The Sound
Sound comes from different air compressions, resulting from different vibrations such as: the vibration of the vocal cords (voice), the vibrating strings of a violin, the vibrating strings of a piano, the vibration of a drum, the vibration of the reed of a horn, the vibration of a speaker, etc.
There must be a source producing the sound. And that sound is audible for us humans due to the constitution of our ear, which is represented in Figure 1:
- The outer ear constituted by the ear and the external auditory canal, whose function is to capture and transmit the air pressure variations through the channel.
- The middle ear, whose function is to convert those pressure variations into vibrations, through the use of the eardrum (tympanic membrane), which is connected to a set of three small bones, the hammer (malleus), the anvil (incus) and the stirrup (stapes).

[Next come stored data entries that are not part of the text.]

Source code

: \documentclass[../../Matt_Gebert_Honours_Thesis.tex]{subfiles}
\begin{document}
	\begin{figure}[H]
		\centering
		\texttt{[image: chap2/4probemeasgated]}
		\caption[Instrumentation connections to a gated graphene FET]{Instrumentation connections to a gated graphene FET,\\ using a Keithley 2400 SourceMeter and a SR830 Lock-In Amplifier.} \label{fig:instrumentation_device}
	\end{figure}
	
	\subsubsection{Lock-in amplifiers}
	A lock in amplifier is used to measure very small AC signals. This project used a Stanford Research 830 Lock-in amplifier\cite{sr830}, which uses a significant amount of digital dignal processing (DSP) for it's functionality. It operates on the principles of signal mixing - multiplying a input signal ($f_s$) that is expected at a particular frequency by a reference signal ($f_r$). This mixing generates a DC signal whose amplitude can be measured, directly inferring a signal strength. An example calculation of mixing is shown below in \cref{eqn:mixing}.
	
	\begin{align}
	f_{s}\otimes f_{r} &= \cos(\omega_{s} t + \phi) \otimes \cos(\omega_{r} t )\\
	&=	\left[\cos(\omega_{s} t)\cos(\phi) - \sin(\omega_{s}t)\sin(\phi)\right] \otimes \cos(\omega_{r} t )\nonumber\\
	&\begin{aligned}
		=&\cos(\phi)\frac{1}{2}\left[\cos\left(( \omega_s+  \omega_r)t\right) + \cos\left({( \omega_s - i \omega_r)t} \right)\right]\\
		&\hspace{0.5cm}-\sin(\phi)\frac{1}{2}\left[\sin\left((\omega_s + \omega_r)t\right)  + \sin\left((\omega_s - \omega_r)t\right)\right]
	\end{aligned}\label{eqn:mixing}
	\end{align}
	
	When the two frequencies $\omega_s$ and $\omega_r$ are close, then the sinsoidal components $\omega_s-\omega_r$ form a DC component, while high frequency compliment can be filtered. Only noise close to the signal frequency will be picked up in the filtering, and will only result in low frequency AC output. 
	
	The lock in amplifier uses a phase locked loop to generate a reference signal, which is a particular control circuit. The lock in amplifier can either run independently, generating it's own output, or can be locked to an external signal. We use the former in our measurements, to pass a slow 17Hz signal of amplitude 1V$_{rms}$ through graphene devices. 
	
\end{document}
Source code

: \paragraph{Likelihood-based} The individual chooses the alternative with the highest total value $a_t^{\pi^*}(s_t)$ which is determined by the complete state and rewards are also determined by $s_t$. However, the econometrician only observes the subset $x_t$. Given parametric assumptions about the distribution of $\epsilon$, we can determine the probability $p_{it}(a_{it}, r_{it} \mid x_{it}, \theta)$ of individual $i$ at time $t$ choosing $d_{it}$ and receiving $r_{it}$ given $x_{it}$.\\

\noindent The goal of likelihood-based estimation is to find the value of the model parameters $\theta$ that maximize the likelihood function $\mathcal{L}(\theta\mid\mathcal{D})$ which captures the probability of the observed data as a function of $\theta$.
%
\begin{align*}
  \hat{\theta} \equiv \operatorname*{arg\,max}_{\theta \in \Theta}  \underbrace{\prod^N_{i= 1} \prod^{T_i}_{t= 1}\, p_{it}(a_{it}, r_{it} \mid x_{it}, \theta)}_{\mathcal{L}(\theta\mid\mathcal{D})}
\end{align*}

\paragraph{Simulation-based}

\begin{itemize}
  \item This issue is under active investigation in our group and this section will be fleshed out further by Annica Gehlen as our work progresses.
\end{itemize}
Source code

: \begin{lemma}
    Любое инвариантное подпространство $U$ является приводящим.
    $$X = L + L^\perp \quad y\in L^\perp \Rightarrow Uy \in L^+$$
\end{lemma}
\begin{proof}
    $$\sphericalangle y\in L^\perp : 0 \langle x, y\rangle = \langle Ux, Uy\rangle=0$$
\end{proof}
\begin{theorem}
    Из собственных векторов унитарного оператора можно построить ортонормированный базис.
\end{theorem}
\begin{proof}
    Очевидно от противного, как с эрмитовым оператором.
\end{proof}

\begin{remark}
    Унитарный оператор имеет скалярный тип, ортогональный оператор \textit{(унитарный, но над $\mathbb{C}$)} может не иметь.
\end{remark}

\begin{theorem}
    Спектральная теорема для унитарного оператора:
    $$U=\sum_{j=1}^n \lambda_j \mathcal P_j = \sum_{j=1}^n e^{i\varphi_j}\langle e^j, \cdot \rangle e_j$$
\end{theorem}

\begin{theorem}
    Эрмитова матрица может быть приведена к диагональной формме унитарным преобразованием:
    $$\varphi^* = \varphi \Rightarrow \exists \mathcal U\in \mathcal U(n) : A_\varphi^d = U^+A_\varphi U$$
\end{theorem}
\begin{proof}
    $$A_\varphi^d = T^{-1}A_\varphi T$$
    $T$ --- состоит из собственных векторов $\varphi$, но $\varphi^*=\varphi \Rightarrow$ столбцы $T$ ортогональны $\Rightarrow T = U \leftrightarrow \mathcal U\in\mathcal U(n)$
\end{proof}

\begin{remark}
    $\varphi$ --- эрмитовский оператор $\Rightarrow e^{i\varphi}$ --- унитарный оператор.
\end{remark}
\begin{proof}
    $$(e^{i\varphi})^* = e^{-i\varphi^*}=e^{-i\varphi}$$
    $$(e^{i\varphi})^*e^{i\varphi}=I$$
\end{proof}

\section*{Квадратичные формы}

This set of 3 little bones captures and magnifies the effect of the vibrations of the eardrum and transmits them to the inner ear.

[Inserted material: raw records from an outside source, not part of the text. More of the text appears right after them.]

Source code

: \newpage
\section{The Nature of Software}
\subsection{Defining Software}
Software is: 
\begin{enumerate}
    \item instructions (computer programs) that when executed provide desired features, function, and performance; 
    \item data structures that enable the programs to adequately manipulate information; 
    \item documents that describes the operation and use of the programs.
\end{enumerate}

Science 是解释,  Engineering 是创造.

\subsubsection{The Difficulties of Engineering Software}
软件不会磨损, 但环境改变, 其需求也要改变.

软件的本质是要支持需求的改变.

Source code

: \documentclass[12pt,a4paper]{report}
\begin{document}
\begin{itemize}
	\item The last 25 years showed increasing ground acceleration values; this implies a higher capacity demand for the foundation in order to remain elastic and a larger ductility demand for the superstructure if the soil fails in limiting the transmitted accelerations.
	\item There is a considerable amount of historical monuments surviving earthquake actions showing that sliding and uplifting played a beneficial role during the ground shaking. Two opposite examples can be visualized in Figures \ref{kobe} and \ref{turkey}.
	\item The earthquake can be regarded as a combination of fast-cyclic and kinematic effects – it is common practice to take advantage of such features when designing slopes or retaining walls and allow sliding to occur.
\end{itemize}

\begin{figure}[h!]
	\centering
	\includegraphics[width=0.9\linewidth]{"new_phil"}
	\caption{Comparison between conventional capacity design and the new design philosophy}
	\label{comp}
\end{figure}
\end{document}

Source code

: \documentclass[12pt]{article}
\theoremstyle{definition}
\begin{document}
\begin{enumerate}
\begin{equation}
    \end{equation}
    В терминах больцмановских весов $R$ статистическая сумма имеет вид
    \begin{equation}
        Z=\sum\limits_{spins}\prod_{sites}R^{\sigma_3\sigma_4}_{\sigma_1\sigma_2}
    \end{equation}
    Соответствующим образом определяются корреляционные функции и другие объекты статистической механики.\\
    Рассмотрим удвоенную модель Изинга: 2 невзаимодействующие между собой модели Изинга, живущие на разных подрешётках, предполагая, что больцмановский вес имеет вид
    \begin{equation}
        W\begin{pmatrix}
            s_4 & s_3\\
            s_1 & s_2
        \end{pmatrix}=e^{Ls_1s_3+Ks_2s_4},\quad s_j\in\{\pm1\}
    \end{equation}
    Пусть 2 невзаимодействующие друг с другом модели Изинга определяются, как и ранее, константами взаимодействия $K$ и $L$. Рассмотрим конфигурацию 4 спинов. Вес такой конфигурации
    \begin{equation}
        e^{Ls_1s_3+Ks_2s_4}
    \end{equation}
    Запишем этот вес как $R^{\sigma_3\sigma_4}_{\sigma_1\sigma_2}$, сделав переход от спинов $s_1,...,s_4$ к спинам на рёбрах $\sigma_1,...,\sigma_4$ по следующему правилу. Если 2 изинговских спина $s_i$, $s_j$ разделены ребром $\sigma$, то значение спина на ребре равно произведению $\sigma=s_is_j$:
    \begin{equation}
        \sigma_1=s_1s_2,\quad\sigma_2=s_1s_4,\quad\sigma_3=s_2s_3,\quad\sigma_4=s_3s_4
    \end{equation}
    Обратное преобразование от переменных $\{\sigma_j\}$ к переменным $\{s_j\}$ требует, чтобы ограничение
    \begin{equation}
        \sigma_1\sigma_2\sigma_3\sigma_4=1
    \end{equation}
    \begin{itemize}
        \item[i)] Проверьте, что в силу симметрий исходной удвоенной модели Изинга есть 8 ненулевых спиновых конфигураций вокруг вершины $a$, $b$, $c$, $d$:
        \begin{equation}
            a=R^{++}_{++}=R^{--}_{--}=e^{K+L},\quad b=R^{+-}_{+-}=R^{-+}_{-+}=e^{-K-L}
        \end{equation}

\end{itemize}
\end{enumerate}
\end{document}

- The inner ear constituted by a snail-shaped, liquid filled, bone structure, the cochlea, to which the stirrup transmits the magnified vibrations. This cavity is, in turn, enveloped by thousands of nerve terminals, each transmitting specific frequency information to the brain.
It is in the brain that this information is transformed into the sound we can hear, and can be either irritating noise, or a harmonic music.
These changes in the air pressure are picked up by microphones, which convert them to electromagnetic waves, as shown in Figure 2. Devices like the microphone, which converts between different forms of energy, in this case acoustic to electromagnetic, are called transducers.
Until now, we only spoke about analog values. It’s now time to convert from analog to digital, starting with our new electromagnetic wave.
Analog to Digital
In a simple and uniform representation of a sound wave, we have emphasized its main characteristics, intensity and frequency, as shown in Figure 3.
- The intensity is the value of the difference between the highest and the lowest wave peaks.
- The frequency is the number of cycles repeated by second. It is measured in Hz, or cycles/second.
- The cycle is the difference between two points where the shape of the wave repeats itself.
A sound wave is a lot more complex than the waves we have been showing, but keep in mind that this work is not actually about sound, but rather about how sound is digitalized.
Continuing with our simple wave, let’s now represent its digitalization at 4 bits (0 to 15) with a reduced sampling, as shown in Figure 4. The digital waveform that results from the collected sampling is represented in blue.
The grid of lines and columns represents binary values of 4 bits, from 0000 (0) to 1111 (15), evolving from the origin of both the X and Y-axis.
The blue line (digital wave) represents, at each point, the closest binary value of the Y-axis, at each intersection of the analog wave with the sequential binary values from X-axis. The resulting binary values at each point are represented near that point in blue.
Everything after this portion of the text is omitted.